Jusqu'au jour où il tombe amoureux d'Irène, sa nouvelle voisine de pallier (Carey Mulligan), une jeune mère de famille dont le mari vient de sortir de tôle, et est menacé par d'autres patibulaires à qui il doit beaucoup d'argent. Pour les beaux yeux de la minette, "Driver" va renoncer à ses principes.
C'est, par moment, brutal et sanglant -et le reste du temps, très calme. L'image est un peu terne, sans grand relief, peu de mots sont échangés, et la musique est douce, fluide, planante, comme celle qui accompagne les massages ayurvédiques.

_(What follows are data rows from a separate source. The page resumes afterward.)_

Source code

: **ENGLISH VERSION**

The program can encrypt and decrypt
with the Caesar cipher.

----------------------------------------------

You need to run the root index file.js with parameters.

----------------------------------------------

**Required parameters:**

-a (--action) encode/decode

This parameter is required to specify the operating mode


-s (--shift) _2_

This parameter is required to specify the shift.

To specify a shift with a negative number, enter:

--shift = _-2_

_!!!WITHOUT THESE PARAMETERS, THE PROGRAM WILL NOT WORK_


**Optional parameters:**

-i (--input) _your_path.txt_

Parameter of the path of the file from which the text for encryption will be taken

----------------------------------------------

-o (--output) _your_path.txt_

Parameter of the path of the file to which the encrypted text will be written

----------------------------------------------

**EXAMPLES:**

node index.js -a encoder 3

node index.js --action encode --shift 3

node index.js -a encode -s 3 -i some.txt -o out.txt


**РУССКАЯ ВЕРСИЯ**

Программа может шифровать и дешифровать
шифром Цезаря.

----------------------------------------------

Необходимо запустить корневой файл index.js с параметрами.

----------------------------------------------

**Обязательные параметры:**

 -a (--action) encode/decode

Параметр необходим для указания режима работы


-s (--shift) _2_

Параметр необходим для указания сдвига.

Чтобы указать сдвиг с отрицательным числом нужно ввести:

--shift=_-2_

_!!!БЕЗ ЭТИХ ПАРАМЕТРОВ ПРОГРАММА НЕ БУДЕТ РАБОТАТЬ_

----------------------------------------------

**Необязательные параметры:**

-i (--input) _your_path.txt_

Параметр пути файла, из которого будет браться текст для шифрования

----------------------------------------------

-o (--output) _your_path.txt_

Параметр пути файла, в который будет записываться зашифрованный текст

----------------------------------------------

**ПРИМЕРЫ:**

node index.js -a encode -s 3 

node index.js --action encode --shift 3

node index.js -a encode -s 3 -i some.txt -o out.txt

Tout cela crée une vraie atmosphère, un climat étrange et vraiment original. Mais le film doit énormément au remarquable Ryan Gosling, son masque impénétrable; il ressemble beaucoup, surtout de profil, au Tsar (le seul, le vrai, Serguei Bubka bien sûr!)
Ce jeune danois, Nicolas Winding Refn, est à suivre. j'espère qu'il ne se fâchera pas si je lui attribue le titre de coréen d'honneur!